A traditional view (e.g. in C) is that Types describe how data is laid out in memory. This goes along with the pre-functional style of programming where all names are variables (leading to the extreme position in Java and many other languages where the poor programmer has to deal with mutable pointers to blobs full of more mutables). This then leads into the quagmire of distinctions between value types and reference types.

A functional-oriented approach is to view types as the string of bits that get put on the stack when a value of the type is being passed to a procedure (assuming a completely unoptimized execution model), plus a collection of primitive operations for that type which programmer and compiler need to keep in mind. This is where Wombat plans to be for primitive types, except that there are also axioms for those primitive operations. The actual types that a programmer is more likely to use in Wombat are defined by their operations and associated laws (which are proved true from the Implementation type's operations and laws which are axioms).
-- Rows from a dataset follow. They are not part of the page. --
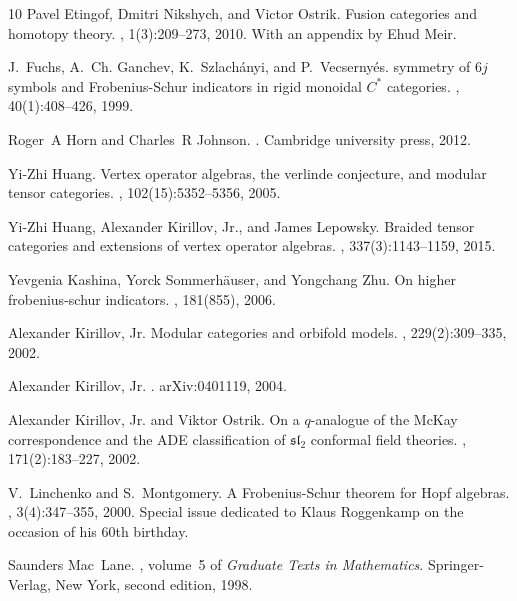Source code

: \documentclass{amsart}
\begin{document}
\begin{thebibliography}{10}
Pavel Etingof, Dmitri Nikshych, and Victor Ostrik.
\newblock Fusion categories and homotopy theory.
, 1(3):209--273, 2010.
\newblock With an appendix by Ehud Meir.

J.~Fuchs, A.~Ch. Ganchev, K.~Szlach{\'a}nyi, and P.~Vecserny{\'e}s.
 symmetry of {$6j$} symbols and {F}robenius-{S}chur indicators
  in rigid monoidal {$C^*$} categories.
, 40(1):408--426, 1999.

Roger~A Horn and Charles~R Johnson.
.
\newblock Cambridge university press, 2012.

Yi-Zhi Huang.
\newblock Vertex operator algebras, the verlinde conjecture, and modular tensor
  categories.
,
  102(15):5352--5356, 2005.

Yi-Zhi Huang, Alexander Kirillov, Jr., and James Lepowsky.
\newblock Braided tensor categories and extensions of vertex operator algebras.
, 337(3):1143--1159, 2015.

Yevgenia Kashina, Yorck Sommerh\"{a}user, and Yongchang Zhu.
\newblock On higher frobenius-schur indicators.
, 181(855), 2006.

Alexander Kirillov, Jr.
\newblock Modular categories and orbifold models.
, 229(2):309--335, 2002.

Alexander {Kirillov}, Jr.
.
\newblock arXiv:0401119, 2004.

Alexander Kirillov, Jr. and Viktor Ostrik.
\newblock On a {$q$}-analogue of the {M}c{K}ay correspondence and the {ADE}
  classification of {$\mathfrak{sl}_2$} conformal field theories.
, 171(2):183--227, 2002.

V.~Linchenko and S.~Montgomery.
\newblock A {F}robenius-{S}chur theorem for {H}opf algebras.
, 3(4):347--355, 2000.
\newblock Special issue dedicated to Klaus Roggenkamp on the occasion of his
  60th birthday.

Saunders Mac~Lane.
, volume~5 of {\em
  Graduate Texts in Mathematics}.
\newblock Springer-Verlag, New York, second edition, 1998.


\end{thebibliography}
\end{document}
Only primitive types remain at run time, which is not to say that values of those types are actually computed. For example we create a mutable (=assignable) Int64 on the stack by:
`x = loc Int64 ()
But the resulting memory address is a fixed distance from the frame pointer and we expect the compiler to just take a note of that and generate the address on the fly whenever necessary.
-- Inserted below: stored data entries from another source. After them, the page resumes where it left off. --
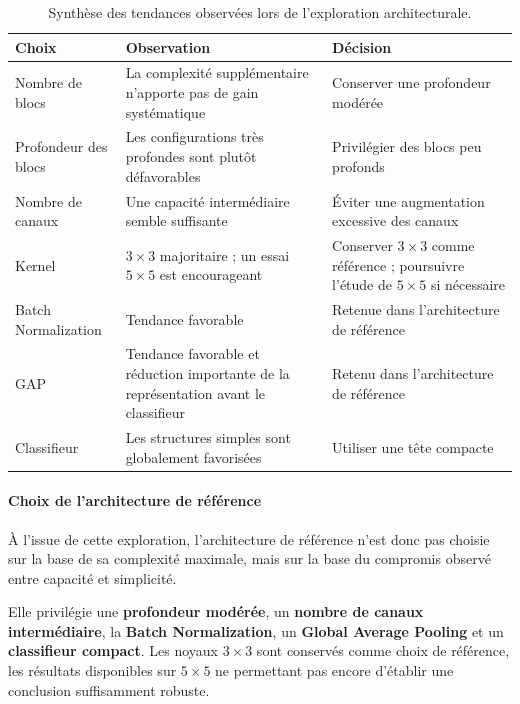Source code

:\begin{table}[H]
\centering
\caption{Synthèse des tendances observées lors de l'exploration architecturale.}
\label{tab:architecture-impact}
\begin{tabularx}{\textwidth}{>{\raggedright\arraybackslash}p{3.2cm} >{\raggedright\arraybackslash}X >{\raggedright\arraybackslash}X}
\toprule
\textbf{Choix} & \textbf{Observation} & \textbf{Décision} \\
\midrule

Nombre de blocs
& La complexité supplémentaire n'apporte pas de gain systématique
& Conserver une profondeur modérée \\

Profondeur des blocs
& Les configurations très profondes sont plutôt défavorables
& Privilégier des blocs peu profonds \\

Nombre de canaux
& Une capacité intermédiaire semble suffisante
& Éviter une augmentation excessive des canaux \\

Kernel
& $3\times3$ majoritaire ; un essai $5\times5$ est encourageant
& Conserver $3\times3$ comme référence ; poursuivre l'étude de $5\times5$ si nécessaire \\

Batch Normalization
& Tendance favorable
& Retenue dans l'architecture de référence \\

GAP
& Tendance favorable et réduction importante de la représentation avant le classifieur
& Retenu dans l'architecture de référence \\

Classifieur
& Les structures simples sont globalement favorisées
& Utiliser une tête compacte \\

\bottomrule
\end{tabularx}
\end{table}

\paragraph{Choix de l'architecture de référence}

À l'issue de cette exploration, l'architecture de référence n'est donc pas choisie sur la base de sa complexité maximale, mais sur la base du compromis observé entre capacité et simplicité.

Elle privilégie une \textbf{profondeur modérée}, un \textbf{nombre de canaux intermédiaire}, la \textbf{Batch Normalization}, un \textbf{Global Average Pooling} et un \textbf{classifieur compact}.
Les noyaux $3\times3$ sont conservés comme choix de référence, les résultats disponibles sur $5\times5$ ne permettant pas encore d'établir une conclusion suffisamment robuste.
However the idea of types that really motivates a lot of Wombat is this:
The type of an expression is just everything the compiler knows about it.
This lets us look at a program upside down. The natural view is that during execution of the program, expressions take on values which become grist for the mill of other expressions. The upside down view is this:

  • We start by building the program's abstract syntax tree (AST), and then execute that symbolically to create what we might call an Abstract Execution Tree (AET). 
  • The AET cannot follow recursive calls too far or it will be infinite. It has to be lazy from some depth. Or maybe every optional bit that might never be executed is lazy.
  • We work out everything that can be worked out before any execution takes place. At this point the program can't make further progress till it runs and interacts with the outside world.
  • Initially and then between each interaction we evaluate expressions. Each expression we evaluate must narrow the range of possible values of some other expression: otherwise there was no point in evaluating it and the evaluation engine shouldn't have done so.
So instead of the compiler generating code to execute the program, it generates code to do optimal JIT specialization of the whole program. The final specialization completes program execution. One fondly imagines that this process can be highly parallel.

This view of types blurs the distinction between static and dynamic typing. Indeed it is somewhat inspired by Yin Wang's essays on this. Sadly he seems to decide that his old essays aren't quite right and deletes them.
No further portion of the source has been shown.